En attendant, vous pouvez profiter de mon texte dans le numéro de ce trimestre (il me reste quelques précieux exemplaires pour ceux qui le demandent poliment) portant sur la statue équestre de Guillaume le Taciturne (page 38)...
Guillaume le Taciturne (1533-1584)
En plein débat houleux sur l'intégration et l'identité néerlandaise, il m'arrive de penser que la nationalité est une chose vraiment relative, et pas seulement dans les couloirs de la Commission européenne. Prenons Guillaume d'Orange, dit le Taciturne, héros néerlandais numéro un.

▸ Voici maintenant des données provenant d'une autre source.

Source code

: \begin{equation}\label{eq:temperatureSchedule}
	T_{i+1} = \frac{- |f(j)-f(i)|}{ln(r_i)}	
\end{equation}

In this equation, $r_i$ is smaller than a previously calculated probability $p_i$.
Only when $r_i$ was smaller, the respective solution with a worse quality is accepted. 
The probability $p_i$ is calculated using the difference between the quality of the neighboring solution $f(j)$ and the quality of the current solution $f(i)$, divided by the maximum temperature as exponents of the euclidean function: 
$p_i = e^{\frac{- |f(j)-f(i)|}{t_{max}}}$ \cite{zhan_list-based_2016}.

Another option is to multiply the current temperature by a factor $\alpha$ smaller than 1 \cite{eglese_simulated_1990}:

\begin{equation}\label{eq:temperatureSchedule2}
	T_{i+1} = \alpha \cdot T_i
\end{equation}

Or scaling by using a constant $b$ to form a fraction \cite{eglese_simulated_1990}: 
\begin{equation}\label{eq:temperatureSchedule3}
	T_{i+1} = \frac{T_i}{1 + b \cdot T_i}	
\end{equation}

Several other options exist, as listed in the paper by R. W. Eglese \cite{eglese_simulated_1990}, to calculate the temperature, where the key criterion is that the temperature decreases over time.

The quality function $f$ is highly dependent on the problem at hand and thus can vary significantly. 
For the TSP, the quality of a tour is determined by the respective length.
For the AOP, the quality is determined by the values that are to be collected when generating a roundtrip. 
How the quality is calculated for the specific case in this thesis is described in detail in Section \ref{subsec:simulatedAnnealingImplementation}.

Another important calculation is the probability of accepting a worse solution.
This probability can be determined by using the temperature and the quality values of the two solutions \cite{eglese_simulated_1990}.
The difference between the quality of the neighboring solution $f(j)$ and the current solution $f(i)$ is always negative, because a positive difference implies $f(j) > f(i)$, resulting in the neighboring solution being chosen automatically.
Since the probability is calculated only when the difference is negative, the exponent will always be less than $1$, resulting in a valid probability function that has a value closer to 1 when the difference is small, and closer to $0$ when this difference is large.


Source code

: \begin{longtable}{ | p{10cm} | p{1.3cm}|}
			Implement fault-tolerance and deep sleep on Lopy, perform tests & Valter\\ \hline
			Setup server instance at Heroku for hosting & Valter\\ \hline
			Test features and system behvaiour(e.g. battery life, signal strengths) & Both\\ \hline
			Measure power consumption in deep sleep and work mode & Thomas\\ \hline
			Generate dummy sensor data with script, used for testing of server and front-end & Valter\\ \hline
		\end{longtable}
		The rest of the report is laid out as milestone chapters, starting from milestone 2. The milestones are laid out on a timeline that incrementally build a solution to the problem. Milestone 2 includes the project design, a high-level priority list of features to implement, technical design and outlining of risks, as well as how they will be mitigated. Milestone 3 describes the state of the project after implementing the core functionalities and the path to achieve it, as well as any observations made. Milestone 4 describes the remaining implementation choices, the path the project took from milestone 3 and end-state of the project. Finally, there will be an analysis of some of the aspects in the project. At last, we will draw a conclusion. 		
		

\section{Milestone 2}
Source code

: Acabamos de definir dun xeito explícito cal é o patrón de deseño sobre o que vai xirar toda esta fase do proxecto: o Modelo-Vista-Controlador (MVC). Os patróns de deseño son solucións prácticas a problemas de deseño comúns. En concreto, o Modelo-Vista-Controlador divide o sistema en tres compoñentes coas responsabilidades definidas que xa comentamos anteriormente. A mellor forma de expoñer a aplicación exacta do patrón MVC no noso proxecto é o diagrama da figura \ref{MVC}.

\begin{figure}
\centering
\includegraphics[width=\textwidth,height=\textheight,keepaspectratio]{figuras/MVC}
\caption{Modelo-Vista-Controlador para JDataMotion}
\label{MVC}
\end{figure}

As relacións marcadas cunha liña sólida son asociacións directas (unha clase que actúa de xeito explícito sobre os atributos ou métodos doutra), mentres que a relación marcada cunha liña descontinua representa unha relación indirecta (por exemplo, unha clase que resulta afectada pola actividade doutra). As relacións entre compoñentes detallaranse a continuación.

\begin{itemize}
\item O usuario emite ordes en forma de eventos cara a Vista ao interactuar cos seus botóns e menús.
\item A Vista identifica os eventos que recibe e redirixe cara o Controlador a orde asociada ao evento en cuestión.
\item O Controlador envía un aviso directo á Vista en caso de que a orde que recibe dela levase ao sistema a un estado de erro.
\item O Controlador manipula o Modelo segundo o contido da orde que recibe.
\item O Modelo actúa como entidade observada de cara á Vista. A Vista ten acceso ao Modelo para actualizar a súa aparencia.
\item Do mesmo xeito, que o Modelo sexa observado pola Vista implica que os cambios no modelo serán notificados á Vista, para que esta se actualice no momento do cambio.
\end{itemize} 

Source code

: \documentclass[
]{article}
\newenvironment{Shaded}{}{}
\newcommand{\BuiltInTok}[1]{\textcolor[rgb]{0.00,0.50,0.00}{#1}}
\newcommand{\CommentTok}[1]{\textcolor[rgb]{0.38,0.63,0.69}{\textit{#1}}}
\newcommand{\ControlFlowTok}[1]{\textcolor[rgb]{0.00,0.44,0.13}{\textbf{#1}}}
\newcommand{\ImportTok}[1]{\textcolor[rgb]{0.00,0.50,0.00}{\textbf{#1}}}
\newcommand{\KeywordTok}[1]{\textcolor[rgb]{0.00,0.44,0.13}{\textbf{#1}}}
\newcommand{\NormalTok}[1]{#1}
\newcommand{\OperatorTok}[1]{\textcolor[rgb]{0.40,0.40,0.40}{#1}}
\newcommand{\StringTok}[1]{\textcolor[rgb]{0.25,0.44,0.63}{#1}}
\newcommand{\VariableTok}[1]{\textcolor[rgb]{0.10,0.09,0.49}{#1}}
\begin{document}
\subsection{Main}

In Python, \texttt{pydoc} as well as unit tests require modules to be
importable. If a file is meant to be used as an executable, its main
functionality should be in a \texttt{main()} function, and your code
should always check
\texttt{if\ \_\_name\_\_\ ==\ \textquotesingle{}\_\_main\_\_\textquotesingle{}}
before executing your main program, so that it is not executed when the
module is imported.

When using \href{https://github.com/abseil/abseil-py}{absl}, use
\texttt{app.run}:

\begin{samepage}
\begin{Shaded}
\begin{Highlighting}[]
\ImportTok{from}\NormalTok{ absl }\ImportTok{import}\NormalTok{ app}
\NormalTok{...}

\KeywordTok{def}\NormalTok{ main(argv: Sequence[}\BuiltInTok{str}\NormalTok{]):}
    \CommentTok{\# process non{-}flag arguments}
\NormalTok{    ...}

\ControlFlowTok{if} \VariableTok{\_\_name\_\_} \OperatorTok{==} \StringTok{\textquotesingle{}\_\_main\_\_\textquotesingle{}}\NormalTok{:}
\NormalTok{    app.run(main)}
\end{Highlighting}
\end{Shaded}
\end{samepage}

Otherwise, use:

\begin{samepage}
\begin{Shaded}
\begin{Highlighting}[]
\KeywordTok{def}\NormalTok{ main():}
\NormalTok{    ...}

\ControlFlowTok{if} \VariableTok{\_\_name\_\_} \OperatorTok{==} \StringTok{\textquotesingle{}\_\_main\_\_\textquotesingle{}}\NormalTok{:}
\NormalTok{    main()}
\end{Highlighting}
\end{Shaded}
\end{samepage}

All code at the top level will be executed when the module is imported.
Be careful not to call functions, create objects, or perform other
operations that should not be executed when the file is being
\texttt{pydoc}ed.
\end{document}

Si l'on en croit sa biographie officielle, c'était un Allemand ayant grandi en partie à Bruxelles, qui a pousé une Hollandaise, une Saxonne, puis une Française, a créé les Pays-Bas en conduisant une révolte contre les Espagnols, et a fini assassiné par un Français hospanophile. L'hispanité des Provinces-Unies est d'ailleurs une zone grise de l'identité nationale, des croquettes aux tours des églises hystériquement ibériques qui parsèment l'horizon des villes néerlandaises.
Les aventures de Guillaume sont dignes des meilleurs films: un méchant vraiment cruel (le duc d'Albe), des coups du sort innombrables (il perd sa fortune, la retrouve, la reperd...), de l'amour (trois mariages, six enfants), de nombreuses trahisons, de tragiques retournements de situations (les huguenots sensés venir à sa rescousse sont massacrés lors de la nuit de la Saint-Barthélémy), un assassinat raté (par un espagnol à Anvers) puis réussi (par un Français à Delft).
Deux siècles plus tard, ses hauts faits militaires et stratégiques ont surtout eu pour conséquence d'installer, grâce aux Français sans qu'ils l'aient voulu, une famille allemande aux joues rebondies et aux dents un peu gâtées à la tête de la république batave et d'en faire un royaume héréditaire et quasiment insubmersible... celui qui paraît désormais si tranquille et pro-européen. Non sans raisons, donc. Songez-y lorsque vous vous trouverez à La Haye, près du Parlement, et que vous levez les yeux vers la statue sur laquelle, parfois, se pose un pigeon.